§ **Directions for this task**: Present each line of the entries below that holds the word "libraryLink".

§ **Records for processing**:
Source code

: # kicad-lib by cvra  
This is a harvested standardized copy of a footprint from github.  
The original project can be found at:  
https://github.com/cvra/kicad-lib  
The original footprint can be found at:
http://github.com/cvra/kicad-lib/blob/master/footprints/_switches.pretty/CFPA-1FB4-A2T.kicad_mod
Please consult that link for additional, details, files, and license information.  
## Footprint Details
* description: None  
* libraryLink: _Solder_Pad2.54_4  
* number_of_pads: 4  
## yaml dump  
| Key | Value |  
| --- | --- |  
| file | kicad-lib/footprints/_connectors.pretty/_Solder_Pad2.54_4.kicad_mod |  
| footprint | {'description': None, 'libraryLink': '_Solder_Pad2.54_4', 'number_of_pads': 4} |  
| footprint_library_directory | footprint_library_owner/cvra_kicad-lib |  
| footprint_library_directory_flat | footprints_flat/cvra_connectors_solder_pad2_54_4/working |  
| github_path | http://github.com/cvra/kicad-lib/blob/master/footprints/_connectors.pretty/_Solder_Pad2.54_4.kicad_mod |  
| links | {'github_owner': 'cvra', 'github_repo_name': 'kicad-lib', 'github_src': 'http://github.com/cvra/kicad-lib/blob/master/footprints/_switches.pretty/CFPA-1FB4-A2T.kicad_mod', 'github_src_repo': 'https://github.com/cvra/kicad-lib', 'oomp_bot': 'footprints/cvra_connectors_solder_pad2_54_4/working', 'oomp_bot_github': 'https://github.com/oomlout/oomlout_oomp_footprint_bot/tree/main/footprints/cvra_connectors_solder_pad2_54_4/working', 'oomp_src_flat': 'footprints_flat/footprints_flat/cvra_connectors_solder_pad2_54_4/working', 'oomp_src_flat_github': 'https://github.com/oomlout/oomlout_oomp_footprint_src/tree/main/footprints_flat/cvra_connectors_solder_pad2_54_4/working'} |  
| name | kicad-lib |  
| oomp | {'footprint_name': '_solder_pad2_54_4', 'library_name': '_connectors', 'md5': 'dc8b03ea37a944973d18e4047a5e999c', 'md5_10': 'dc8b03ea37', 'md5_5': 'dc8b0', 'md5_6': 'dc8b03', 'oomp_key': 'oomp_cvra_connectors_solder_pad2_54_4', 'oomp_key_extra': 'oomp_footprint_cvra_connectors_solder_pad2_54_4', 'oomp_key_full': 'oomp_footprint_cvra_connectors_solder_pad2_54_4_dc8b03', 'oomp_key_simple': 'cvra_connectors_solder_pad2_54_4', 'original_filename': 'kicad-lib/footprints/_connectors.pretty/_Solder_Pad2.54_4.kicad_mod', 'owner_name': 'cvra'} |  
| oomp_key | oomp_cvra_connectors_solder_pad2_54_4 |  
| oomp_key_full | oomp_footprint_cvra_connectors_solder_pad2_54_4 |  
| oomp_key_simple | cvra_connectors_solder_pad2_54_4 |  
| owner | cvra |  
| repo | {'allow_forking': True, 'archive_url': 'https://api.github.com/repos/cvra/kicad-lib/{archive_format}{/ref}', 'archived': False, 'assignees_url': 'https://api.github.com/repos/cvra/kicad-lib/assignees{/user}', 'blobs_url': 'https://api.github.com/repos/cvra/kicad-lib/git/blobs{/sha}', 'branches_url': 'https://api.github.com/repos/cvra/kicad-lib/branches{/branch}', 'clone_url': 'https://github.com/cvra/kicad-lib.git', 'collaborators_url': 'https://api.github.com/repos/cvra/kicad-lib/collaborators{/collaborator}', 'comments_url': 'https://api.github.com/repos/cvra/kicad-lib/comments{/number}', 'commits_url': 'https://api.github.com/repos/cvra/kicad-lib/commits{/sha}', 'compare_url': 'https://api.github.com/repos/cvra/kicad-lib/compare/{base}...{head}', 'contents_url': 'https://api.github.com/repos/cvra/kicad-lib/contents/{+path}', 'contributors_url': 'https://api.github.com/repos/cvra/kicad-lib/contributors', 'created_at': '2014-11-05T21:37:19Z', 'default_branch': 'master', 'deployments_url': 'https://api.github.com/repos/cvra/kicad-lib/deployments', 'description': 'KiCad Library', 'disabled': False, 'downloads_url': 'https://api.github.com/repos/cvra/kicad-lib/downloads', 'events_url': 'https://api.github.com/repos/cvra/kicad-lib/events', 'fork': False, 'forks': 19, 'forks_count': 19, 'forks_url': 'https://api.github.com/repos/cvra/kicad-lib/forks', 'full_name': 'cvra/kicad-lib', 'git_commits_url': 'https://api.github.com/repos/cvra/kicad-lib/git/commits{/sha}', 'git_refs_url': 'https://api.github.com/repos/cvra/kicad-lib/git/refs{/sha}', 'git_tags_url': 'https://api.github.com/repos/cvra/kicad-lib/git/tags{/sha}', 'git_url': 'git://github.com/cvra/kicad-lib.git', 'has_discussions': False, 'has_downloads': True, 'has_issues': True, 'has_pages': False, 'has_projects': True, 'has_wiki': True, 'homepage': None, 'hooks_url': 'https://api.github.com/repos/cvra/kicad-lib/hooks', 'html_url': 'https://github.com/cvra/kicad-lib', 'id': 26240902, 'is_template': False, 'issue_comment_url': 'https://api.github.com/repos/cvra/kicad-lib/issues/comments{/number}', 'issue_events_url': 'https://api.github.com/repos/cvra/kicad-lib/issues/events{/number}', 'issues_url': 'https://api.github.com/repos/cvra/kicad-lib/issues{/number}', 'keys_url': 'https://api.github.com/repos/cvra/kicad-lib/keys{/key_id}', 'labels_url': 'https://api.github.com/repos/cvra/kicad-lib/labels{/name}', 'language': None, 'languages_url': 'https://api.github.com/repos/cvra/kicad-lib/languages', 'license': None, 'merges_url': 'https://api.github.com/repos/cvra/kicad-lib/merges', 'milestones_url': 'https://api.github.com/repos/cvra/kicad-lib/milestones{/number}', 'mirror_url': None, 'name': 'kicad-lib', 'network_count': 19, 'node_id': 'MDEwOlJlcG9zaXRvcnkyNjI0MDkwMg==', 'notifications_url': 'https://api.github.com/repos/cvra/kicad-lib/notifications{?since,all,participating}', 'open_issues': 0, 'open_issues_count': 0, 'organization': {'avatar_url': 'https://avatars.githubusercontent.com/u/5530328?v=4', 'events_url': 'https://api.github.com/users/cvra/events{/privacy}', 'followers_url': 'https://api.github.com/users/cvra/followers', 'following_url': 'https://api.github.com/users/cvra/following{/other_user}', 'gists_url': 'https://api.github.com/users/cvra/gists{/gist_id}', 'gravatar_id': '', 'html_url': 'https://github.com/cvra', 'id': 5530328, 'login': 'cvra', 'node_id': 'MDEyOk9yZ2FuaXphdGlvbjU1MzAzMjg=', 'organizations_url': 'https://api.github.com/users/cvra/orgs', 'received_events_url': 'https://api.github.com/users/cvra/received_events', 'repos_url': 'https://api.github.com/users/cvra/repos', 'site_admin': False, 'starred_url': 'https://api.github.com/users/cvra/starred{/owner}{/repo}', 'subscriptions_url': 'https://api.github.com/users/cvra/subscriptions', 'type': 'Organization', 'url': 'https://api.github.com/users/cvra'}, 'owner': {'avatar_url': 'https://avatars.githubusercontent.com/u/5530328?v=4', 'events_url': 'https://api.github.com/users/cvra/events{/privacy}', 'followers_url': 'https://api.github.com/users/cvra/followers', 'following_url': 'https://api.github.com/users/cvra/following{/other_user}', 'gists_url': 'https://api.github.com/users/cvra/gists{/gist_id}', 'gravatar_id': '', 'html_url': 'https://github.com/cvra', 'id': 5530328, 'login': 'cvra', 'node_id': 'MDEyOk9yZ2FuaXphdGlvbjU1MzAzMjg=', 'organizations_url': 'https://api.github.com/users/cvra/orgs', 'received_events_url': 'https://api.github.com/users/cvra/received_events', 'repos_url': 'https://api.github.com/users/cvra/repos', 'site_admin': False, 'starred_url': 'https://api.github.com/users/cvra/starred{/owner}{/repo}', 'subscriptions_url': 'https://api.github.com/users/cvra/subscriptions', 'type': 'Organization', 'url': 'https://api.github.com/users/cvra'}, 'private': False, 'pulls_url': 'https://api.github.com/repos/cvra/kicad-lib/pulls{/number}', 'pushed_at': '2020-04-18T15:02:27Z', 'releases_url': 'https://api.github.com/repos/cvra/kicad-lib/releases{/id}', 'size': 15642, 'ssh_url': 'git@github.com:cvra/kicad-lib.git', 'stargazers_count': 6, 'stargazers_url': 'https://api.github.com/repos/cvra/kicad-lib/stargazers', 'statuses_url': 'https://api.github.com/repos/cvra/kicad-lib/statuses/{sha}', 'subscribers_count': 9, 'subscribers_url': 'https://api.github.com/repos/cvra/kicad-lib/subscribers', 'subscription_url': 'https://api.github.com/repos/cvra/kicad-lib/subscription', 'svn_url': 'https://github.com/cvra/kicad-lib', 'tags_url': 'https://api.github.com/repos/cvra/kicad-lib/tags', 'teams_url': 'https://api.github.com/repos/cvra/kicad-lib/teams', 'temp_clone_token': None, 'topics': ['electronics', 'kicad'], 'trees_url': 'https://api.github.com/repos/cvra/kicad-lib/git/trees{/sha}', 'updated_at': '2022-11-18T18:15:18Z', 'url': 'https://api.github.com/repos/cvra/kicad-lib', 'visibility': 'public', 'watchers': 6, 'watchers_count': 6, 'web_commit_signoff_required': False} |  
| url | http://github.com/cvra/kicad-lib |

§ **Exercise solution**:
* libraryLink: _Solder_Pad2.54_4  
| footprint | {'description': None, 'libraryLink': '_Solder_Pad2.54_4', 'number_of_pads': 4} |  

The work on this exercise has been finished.